What to produce: Search each line below for "equation", then return the lines where it appears.

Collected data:
_ _ _ _ _
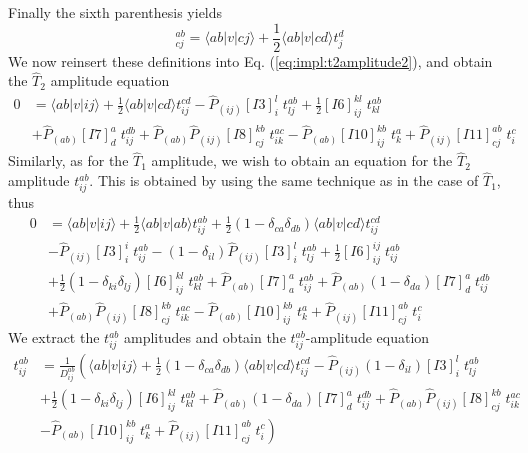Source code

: %
Finally the sixth parenthesis yields
\begin{equation}
[I11]_{cj}^{ab} = \langle ab|v|cj\rangle +\frac{1}{2}\langle ab|v|cd\rangle t_j^d
\label{eq:impl:t2intermediates11}
\end{equation}
We now reinsert these definitions into Eq. (\ref{eq:impl:t2amplitude2}), and obtain the $\hat{T}_2$ amplitude equation
\begin{align}
0&=\langle ab|v|ij\rangle+\frac{1}{2}\langle ab|v|cd\rangle t_{ij}^{cd}-\hat{P}_{(ij)}[I3]_{i}^{l}\phantom{.}t_{lj}^{ab}+\frac{1}{2}[I6]_{ij}^{kl}\phantom{.}t_{kl}^{ab}\nonumber\\
&+\hat{P}_{(ab)}[I7]_{d}^{a}\phantom{.}t_{ij}^{db}+\hat{P}_{(ab)}\hat{P}_{(ij)}[I8]_{cj}^{kb}\phantom{.}t_{ik}^{ac}-\hat{P}_{(ab)}[I10]_{ij}^{kb}\phantom{.}t_{k}^{a}+\hat{P}_{(ij)}[I11]_{cj}^{ab}\phantom{.}t_{i}^{c}
\label{eq:impl:t2amplitude3}
\end{align}
Similarly, as for the $\hat{T}_1$ amplitude, we wish to obtain an equation for the $\hat{T}_2$ amplitude $t_{ij}^{ab}$. This is obtained by using the same technique as in the case of $\hat{T}_1$, thus
\begin{align}
0&=\langle ab|v|ij\rangle+\frac{1}{2}\langle ab|v|ab\rangle t_{ij}^{ab}+\frac{1}{2}(1-\delta_{ca}\delta_{db})\langle ab|v|cd\rangle t_{ij}^{cd}\nonumber\\
&-\hat{P}_{(ij)}[I3]_{i}^{i}\phantom{.}t_{ij}^{ab}-(1-\delta_{il})\hat{P}_{(ij)}[I3]_{i}^{l}\phantom{.}t_{lj}^{ab}+\frac{1}{2}[I6]_{ij}^{ij}\phantom{.}t_{ij}^{ab}\nonumber\\
&+\frac{1}{2}(1-\delta_{ki}\delta_{lj})[I6]_{ij}^{kl}\phantom{.}t_{kl}^{ab}+\hat{P}_{(ab)}[I7]_{a}^{a}\phantom{.}t_{ij}^{ab}+\hat{P}_{(ab)}(1-\delta_{da})[I7]_{d}^{a}\phantom{.}t_{ij}^{db}\nonumber\\
&+\hat{P}_{(ab)}\hat{P}_{(ij)}[I8]_{cj}^{kb}\phantom{.}t_{ik}^{ac} -\hat{P}_{(ab)}[I10]_{ij}^{kb}\phantom{.}t_{k}^{a}+\hat{P}_{(ij)}[I11]_{cj}^{ab}\phantom{.}t_{i}^{c}
\label{eq:impl:t2amplitude4}
\end{align}
We extract the $t_{ij}^{ab}$ amplitudes and obtain the $t_{ij}^{ab}$-amplitude equation
\begin{align}
t_{ij}^{ab}&=\frac{1}{D_{ij}^{ab}}\left(\langle ab|v|ij\rangle+\frac{1}{2}(1-\delta_{ca}\delta_{db})\langle ab|v|cd\rangle t_{ij}^{cd}-\hat{P}_{(ij)}(1-\delta_{il})[I3]_{i}^{l}\phantom{.}t_{lj}^{ab}\right.\nonumber\\
&\left. +\frac{1}{2}(1-\delta_{ki}\delta_{lj})[I6]_{ij}^{kl}\phantom{.}t_{kl}^{ab}+\hat{P}_{(ab)}(1-\delta_{da})[I7]_{d}^{a}\phantom{.}t_{ij}^{db}+\hat{P}_{(ab)}\hat{P}_{(ij)}[I8]_{cj}^{kb}\phantom{.}t_{ik}^{ac}\right.\nonumber\\
&\left.-\hat{P}_{(ab)}[I10]_{ij}^{kb}\phantom{.}t_{k}^{a}+\hat{P}_{(ij)}[I11]_{cj}^{ab}\phantom{.}t_{i}^{c}\right)
\label{eq:impl:t2amplitude5}
\end{align}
_ _ _ _ _
Worked solution:
\begin{equation}
\end{equation}
We now reinsert these definitions into Eq. (\ref{eq:impl:t2amplitude2}), and obtain the $\hat{T}_2$ amplitude equation
Similarly, as for the $\hat{T}_1$ amplitude, we wish to obtain an equation for the $\hat{T}_2$ amplitude $t_{ij}^{ab}$. This is obtained by using the same technique as in the case of $\hat{T}_1$, thus
We extract the $t_{ij}^{ab}$ amplitudes and obtain the $t_{ij}^{ab}$-amplitude equation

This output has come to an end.